Goal of the exercise>
Your task is to filter the data below down to the lines holding "begin".

Excerpts from a dataset

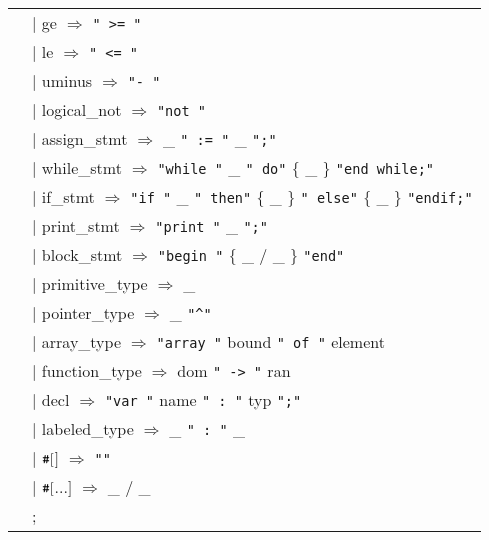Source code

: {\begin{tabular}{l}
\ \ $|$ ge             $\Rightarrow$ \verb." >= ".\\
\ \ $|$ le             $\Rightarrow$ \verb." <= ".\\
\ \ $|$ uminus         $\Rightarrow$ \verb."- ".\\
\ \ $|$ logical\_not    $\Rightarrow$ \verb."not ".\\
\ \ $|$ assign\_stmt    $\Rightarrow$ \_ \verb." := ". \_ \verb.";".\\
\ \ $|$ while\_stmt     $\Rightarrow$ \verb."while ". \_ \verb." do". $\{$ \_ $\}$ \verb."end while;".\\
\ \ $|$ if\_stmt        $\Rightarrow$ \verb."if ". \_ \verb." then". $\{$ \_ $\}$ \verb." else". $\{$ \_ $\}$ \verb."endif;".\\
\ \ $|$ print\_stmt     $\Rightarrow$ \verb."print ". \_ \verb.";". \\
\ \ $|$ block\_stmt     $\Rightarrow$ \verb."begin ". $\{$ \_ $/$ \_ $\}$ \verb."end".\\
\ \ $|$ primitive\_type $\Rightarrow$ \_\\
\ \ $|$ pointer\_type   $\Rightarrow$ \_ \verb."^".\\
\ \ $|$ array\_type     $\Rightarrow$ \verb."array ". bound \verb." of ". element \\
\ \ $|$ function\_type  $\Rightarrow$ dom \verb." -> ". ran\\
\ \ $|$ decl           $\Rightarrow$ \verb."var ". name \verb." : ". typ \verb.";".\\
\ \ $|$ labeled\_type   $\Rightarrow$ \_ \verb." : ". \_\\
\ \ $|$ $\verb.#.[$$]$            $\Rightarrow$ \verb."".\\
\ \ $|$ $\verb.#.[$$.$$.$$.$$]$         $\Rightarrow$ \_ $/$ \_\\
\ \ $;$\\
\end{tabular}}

Problem solution>
: {\begin{tabular}{l}
\ \ $|$ block\_stmt     $\Rightarrow$ \verb."begin ". $\{$ \_ $/$ \_ $\}$ \verb."end".\\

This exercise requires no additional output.